Système de gestion de la qualité et décision judiciaire : applicabilité de la norme ISO 9001

Auteur•rice•s

Dominique GATUMEL, Hervé PUJOL, Renaud LACHENAL, Stéphanie NAVARRO, Vincente FORTIER

Publication

2001

Parmi les nombreuses questions que soulève aujourd’hui le service public de la Justice, l’ancien Garde des Sceaux relevait, récemment, celles qui lui paraissaient essentielles: “où et comment est évalué aujourd’hui, ce service?
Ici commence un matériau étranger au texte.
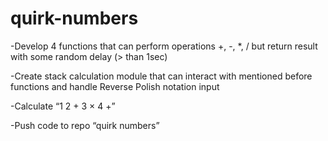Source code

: # quirk-numbers
-Develop 4 functions that can perform operations +, -, *, / but return result with some random delay (> than 1sec)

-Create stack calculation module that can interact with mentioned before functions and handle Reverse Polish notation input

-Calculate “1 2 + 3 × 4 +”

-Push code to repo “quirk numbers”

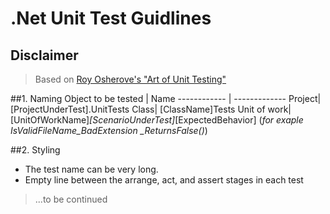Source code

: # .Net Unit Test Guidlines

## Disclaimer
> Based on [ Roy Osherove's "Art of Unit Testing"](https://www.amazon.com/Art-Unit-Testing-examples/dp/1617290890)


##1. Naming
Object to be tested | Name
------------ | -------------
Project| [ProjectUnderTest].UnitTests
Class| [ClassName]Tests
Unit of work| [UnitOfWorkName]_[ScenarioUnderTest]_[ExpectedBehavior] (*for exaple IsValidFileName_BadExtension
_ReturnsFalse()*)

##2. Styling
* The test name can be very long.
* Empty line between the arrange, act, and assert stages in each test

>...to be continued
Quels sont les critères de qualité de la “ production judiciaire?”

La Ministre de la Justice soulignait également que “ toutes les grandes entreprises, tous les grands services ont initié une démarche de qualité de leurs prestations”; à celle-ci ne peut échapper l’institution judiciaire, avec l’ambition de la moderniser: “qui évalue, qui fait respecter le principe d’égalité, qui contrôle, et sur quels critères, la qualité du service rendu au public?”

Un tel vocabulaire – critères, contrôle, évaluation de la qualité – est emprunté au monde industriel et commercial qui, depuis plusieurs années, fait de la démarche qualité un nouvel outil de compétitivité. Enjeu stratégique et récompense suprême pour l’entreprise, la certification est l’aboutissement de cette démarche qualité. Elle est le signe visible, extérieur que l’entreprise propose des produits ou des services de qualité, qu’elle a su mettre en place un système d’assurance de la qualité conforme aux exigences des normes ISO.

Il semble alors que l’on soit ici bien loin des préoccupations qui animent le monde judiciaire. Nul problème de concurrence, nulle préoccupation mercantile mais le souci de satisfaire un justiciable dont “l’appétence de justice” déborde aujourd’hui largement les tribunaux.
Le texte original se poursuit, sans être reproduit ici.